Could Ursa Have Existed?
It comes as a surprise to many people when I tell them that we know really very little about this period of history and even less about the people themselves; what they were like, how they behaved. Perhaps the best work in this area was a Ph.D. dissertation turned novels by Mary Renault entitled, The King Must Die and Funeral Games. In these works she portrayed people from the world of Mythology and Minoan Mycenaean society. But these works are still quite scholarly, and, to my taste, the characters a little rigid by modern standards. They seem to be totally preoccupied with religion and what the gods are thinking and doing and concocting. My own sense tells me that people then were much like us and paid lip service to religion and mostly did what they wanted or could get away with. The intelligentsia the cognoscenti were cynical and knew the score, the rest fell in line, more or less. In essence, I believe people are, and always will be, people. I have them curse and swear and get drunk and raise Hades in taverns. They have likes and dislikes. Some people do not like other people along cultural lines. The Phoenicians are disliked because they make a lot of money and have largely come to control the sea trade. They also play both ends against the middle. Rehena does not like them because she was a Phoenician slave and was mistreated. Ursa, who is Minoan, does not like the Greeks, the Achaians, because they invaded her homeland a hundred years before and decimated the land and destroyed her culture, and now run things. Also, the Renault works were written in the 1950s and anyone writing Ursa stories in the 50s would have been relegated to the dankest and lowest levels of underground literature. I mean, after all, Ursa and Rehena swear and use naughty words and engage in sex out of wedlock. And Rehena cant keep her clothes on.

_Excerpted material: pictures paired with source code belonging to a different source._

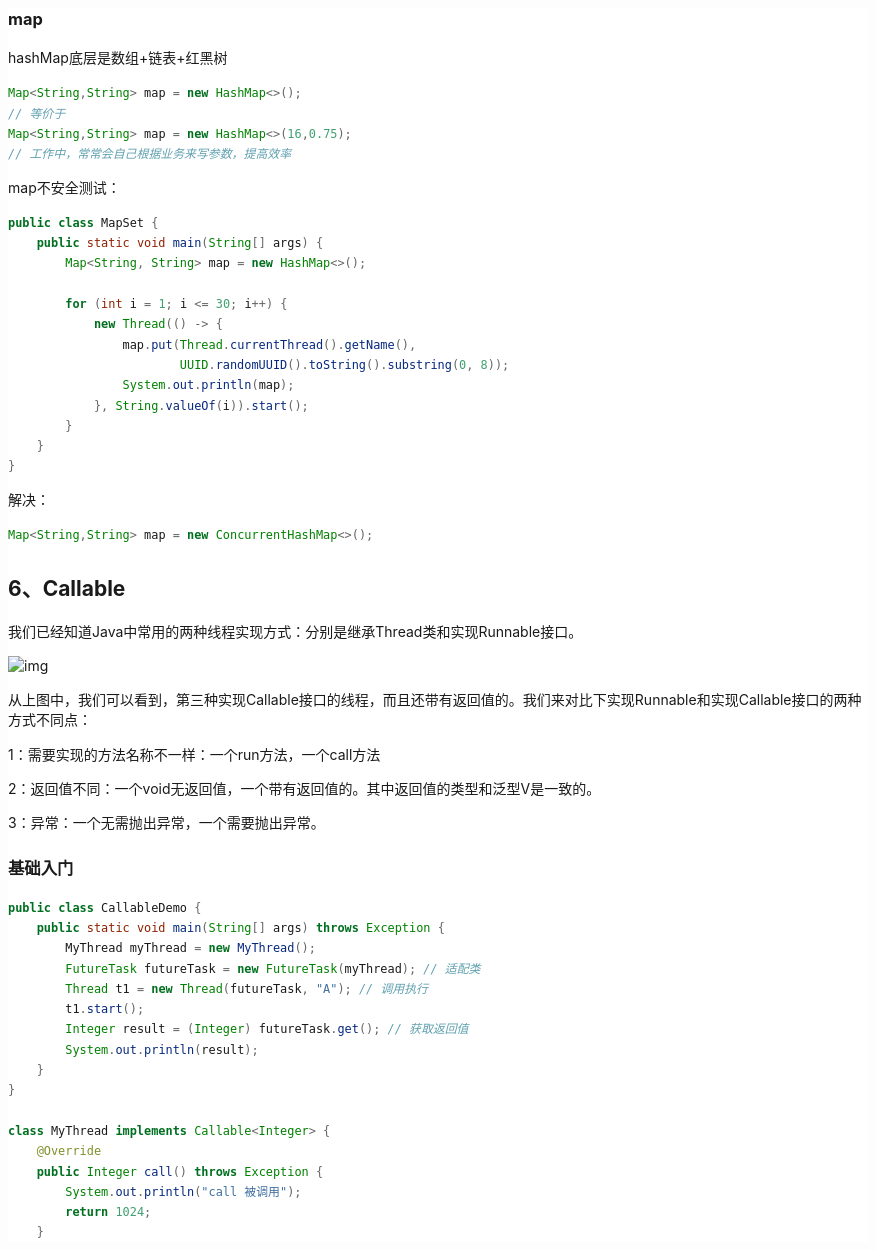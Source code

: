 ### map

hashMap底层是数组+链表+红黑树

```java
Map<String,String> map = new HashMap<>();
// 等价于
Map<String,String> map = new HashMap<>(16,0.75);
// 工作中，常常会自己根据业务来写参数，提高效率
```

map不安全测试：

```java
public class MapSet {
    public static void main(String[] args) {
        Map<String, String> map = new HashMap<>();

        for (int i = 1; i <= 30; i++) {
            new Thread(() -> {
                map.put(Thread.currentThread().getName(),
                        UUID.randomUUID().toString().substring(0, 8));
                System.out.println(map);
            }, String.valueOf(i)).start();
        }
    }
}
```

解决：

```java
Map<String,String> map = new ConcurrentHashMap<>();
```

## 6、Callable

我们已经知道Java中常用的两种线程实现方式：分别是继承Thread类和实现Runnable接口。

![img](https://gcore.jsdelivr.net/gh/oddfar/static/img/JUC学习笔记.assets/95eef01f3a292df5cb9047105febf76635a87341.jpeg)

从上图中，我们可以看到，第三种实现Callable接口的线程，而且还带有返回值的。我们来对比下实现Runnable和实现Callable接口的两种方式不同点：

1：需要实现的方法名称不一样：一个run方法，一个call方法

2：返回值不同：一个void无返回值，一个带有返回值的。其中返回值的类型和泛型V是一致的。

3：异常：一个无需抛出异常，一个需要抛出异常。

### 基础入门

```java
public class CallableDemo {
    public static void main(String[] args) throws Exception {
        MyThread myThread = new MyThread();
        FutureTask futureTask = new FutureTask(myThread); // 适配类
        Thread t1 = new Thread(futureTask, "A"); // 调用执行
        t1.start();
        Integer result = (Integer) futureTask.get(); // 获取返回值
        System.out.println(result);
    }
}

class MyThread implements Callable<Integer> {
    @Override
    public Integer call() throws Exception {
        System.out.println("call 被调用");
        return 1024;
    }
```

And on that subject, much behavior that the Mycenaeans engaged in would be difficult to deal with even in such free erotica as is presented here. Apparently, sailors were nude much of the time and male nudity in general was common as were male/male sexual relations. In fact, male sexual relations were so common and unthought of that the Greeks had no word for homosexuality. They also had no real word for conjugal love in the sense we have. The ancient Greek word for wife is literally "bed mate", nothing more. I have avoided all of the these things in my stories because I feel that they would be so imposing on our modern mores as to detract and overwhelm any story line. There are many things part and parcel of Mycenaean life which would be shocking and disturbing to modern eyes. Life then could be hard and choices cruel by our standards, so I have just left them out. What I have chosen to include in the erotic, the humorous and hopefully the fascinating.

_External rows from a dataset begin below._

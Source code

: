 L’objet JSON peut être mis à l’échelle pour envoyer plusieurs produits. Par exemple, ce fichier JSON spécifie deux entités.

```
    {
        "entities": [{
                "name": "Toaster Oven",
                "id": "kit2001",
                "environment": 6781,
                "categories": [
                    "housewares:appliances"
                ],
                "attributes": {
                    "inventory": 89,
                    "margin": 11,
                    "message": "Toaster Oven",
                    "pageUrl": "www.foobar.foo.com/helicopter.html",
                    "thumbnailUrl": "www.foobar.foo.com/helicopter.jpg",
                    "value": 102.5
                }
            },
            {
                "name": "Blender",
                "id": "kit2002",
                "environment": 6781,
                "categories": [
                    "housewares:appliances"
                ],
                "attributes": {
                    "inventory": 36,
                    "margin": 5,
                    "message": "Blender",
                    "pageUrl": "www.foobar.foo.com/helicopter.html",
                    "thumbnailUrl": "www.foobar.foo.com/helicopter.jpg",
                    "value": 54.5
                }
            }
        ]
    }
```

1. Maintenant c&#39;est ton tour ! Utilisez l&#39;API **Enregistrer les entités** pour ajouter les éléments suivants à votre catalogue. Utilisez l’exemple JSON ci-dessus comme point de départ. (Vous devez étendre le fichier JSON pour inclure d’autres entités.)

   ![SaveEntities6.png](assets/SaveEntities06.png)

Mycenaean society differs from later Roman society and perhaps later Greek society in that there exists the possibility that women may have had more freedom in these earlier times. Conventional thinking suggests that Mycenaean women were essentially under male domination almost totally, but this might not be the case. Apparently women could and did run brothels and likely were engaged in other businesses as well. Its just very hard to tell; not much in the way of daily life or private life stuff remains upon which to form arguments one way or another. We know that societal aberrations did occur; Sparta being one example, where women did acquire considerable power and could own land and largely managed the affairs of the home on a business level, but this occurred later in history. This was also the wild and woolly age of the warrior kings and in some ways was more freewheeling than later society. After all, in the Aeneid, which takes place after the fall of Troy, 1250 BC, Vergil talks of Camilla, the leader of the warrior women, "Her hand knew not the loom or spindle but was fitted to the bow and lance." Is this just pure fantasy, or are we privileged to some tiny bit information about things which existed in society which we otherwise know nothing about. Camilla is the leader of a bunch of these bellicose muscle chicks, and they ride around on horses and engage in battle; amazing, who are they? How do they fit into Latin tribal society? Do people create these women just to fantasize over them, or were they real?
Well, if they do just create them, lets join in the fun. As Diana the Valkyrie says, "lets pretend".
Below are some Egyptians having fun. Yes, even Egyptians had fun. I always liked this picture, it makes them seen so real, so much like us.
Nothing like a scantily-clad, bare-breasted dancer and some naked slavegirls handing out booze to liven up the evening. The other dancer is playing the double end-blown flute and the pair are backed-up by a harp band and percussionist. We have nothing but our imaginations to tell us what this music was like, but I'll bet it was lively and rhythmic and beautiful to hear - can't you hear it, just a little?
And Ursa's people, the Minoans, could have a little fun as well. Here, in this attempt at a moving picture (the three lads are the same lad in different stages of the jump), a Minoan is shown taking the bull by the horns and doing a full back flip.